Exercise prompt: Nothing outside the range is wanted. Repeat exactly the lines below from the one with "st> logmgr findLog: 0." through the one with "st> logmgr listLogs.".

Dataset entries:
▬▬▬
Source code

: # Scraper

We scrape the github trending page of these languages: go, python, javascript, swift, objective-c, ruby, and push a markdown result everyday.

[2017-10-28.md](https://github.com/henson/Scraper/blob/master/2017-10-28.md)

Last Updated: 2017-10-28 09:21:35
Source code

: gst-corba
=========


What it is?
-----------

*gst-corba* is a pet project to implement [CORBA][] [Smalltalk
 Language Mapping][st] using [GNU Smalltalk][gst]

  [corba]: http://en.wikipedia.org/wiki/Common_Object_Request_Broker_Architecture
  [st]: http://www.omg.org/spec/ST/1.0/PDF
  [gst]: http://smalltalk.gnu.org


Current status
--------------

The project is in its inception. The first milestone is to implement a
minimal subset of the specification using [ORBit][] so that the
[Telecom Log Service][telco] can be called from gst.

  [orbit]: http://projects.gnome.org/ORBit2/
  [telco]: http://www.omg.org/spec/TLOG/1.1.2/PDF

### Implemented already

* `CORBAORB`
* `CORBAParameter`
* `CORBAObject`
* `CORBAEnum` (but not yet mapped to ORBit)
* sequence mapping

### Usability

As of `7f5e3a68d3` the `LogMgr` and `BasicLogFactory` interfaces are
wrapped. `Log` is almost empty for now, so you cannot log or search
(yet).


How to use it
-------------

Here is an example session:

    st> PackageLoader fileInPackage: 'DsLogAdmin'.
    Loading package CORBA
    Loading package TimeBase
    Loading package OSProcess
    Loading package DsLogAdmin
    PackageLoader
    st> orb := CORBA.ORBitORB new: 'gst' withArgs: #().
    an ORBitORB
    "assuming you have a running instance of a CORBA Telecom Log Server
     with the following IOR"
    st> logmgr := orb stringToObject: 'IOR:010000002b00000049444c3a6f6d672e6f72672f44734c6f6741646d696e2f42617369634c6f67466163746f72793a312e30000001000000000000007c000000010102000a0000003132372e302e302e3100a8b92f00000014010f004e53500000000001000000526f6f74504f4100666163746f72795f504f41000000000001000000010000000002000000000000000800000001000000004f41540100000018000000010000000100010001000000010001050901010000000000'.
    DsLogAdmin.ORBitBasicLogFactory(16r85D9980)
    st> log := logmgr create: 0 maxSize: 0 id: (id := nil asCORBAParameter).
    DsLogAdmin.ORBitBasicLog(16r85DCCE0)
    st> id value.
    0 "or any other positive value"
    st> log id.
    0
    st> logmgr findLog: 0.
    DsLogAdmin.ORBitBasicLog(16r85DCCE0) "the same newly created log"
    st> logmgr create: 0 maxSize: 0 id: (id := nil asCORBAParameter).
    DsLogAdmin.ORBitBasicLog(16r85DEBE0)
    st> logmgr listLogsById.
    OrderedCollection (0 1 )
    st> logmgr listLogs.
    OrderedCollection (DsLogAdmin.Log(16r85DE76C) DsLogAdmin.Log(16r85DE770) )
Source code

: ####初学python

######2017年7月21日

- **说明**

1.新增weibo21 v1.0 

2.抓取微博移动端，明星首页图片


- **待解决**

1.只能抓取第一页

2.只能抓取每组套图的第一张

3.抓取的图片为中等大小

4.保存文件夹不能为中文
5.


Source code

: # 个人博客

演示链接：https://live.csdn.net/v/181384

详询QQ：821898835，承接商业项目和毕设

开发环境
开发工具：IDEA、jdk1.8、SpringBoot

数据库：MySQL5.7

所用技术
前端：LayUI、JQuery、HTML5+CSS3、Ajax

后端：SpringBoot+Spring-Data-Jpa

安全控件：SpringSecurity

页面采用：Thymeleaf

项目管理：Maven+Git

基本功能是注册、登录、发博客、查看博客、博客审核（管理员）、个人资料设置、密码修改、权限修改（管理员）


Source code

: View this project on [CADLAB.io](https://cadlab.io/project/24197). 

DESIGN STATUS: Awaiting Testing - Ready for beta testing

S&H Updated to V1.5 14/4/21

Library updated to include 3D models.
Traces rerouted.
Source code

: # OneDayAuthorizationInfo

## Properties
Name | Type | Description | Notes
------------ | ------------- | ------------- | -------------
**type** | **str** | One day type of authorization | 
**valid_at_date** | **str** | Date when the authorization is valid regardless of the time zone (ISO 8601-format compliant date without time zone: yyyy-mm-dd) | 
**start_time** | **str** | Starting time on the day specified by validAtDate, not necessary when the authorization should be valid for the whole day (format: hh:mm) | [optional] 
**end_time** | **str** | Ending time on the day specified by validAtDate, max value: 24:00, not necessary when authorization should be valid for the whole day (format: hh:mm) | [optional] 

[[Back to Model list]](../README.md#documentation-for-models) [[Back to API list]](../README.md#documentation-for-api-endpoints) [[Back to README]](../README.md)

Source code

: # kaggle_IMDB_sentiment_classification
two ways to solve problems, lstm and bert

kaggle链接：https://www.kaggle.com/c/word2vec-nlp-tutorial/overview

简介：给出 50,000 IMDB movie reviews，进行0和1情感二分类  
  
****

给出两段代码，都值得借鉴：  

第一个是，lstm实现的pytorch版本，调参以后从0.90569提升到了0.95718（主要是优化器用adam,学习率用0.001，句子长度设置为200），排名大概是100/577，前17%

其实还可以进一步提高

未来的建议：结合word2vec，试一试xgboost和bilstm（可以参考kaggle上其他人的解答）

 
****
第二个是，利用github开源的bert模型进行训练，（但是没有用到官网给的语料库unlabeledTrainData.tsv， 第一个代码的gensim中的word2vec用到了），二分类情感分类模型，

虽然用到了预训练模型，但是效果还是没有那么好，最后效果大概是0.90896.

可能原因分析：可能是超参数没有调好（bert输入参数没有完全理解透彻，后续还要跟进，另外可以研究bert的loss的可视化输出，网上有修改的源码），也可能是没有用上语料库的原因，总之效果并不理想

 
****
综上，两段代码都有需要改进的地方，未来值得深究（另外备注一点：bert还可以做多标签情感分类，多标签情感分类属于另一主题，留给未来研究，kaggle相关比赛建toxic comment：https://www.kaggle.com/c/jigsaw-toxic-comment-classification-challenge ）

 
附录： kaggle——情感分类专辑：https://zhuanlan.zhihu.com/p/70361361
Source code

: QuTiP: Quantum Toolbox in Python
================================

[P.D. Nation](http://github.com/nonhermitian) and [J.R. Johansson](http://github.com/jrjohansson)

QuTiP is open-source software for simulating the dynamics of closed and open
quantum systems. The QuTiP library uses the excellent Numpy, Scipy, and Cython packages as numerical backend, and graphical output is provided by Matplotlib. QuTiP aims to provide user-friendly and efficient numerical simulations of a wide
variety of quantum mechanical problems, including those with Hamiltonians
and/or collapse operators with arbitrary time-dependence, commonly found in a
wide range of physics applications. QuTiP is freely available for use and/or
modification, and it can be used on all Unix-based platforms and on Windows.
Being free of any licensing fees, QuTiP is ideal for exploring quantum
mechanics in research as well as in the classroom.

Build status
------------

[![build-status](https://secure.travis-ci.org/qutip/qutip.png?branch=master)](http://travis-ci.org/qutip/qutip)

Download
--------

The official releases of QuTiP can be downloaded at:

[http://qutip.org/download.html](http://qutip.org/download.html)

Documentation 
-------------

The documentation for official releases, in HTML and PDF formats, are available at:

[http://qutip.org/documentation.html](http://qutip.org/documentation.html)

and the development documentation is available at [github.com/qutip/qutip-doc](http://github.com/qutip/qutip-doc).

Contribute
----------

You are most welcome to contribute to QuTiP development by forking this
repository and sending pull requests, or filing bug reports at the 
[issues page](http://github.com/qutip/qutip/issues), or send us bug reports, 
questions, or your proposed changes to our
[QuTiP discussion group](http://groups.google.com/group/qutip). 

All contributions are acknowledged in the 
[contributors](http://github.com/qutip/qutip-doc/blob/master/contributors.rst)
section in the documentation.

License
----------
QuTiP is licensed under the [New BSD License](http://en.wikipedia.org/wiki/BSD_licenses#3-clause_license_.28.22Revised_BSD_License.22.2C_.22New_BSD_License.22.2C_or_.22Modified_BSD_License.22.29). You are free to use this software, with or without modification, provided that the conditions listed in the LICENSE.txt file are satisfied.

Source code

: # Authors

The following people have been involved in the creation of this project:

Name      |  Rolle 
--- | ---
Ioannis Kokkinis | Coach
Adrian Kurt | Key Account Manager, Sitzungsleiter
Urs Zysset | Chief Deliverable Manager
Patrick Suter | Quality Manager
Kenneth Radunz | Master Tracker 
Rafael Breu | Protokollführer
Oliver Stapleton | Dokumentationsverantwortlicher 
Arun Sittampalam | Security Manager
▬▬▬
Output below:
    st> logmgr findLog: 0.
    DsLogAdmin.ORBitBasicLog(16r85DCCE0) "the same newly created log"
    st> logmgr create: 0 maxSize: 0 id: (id := nil asCORBAParameter).
    DsLogAdmin.ORBitBasicLog(16r85DEBE0)
    st> logmgr listLogsById.
    OrderedCollection (0 1 )
    st> logmgr listLogs.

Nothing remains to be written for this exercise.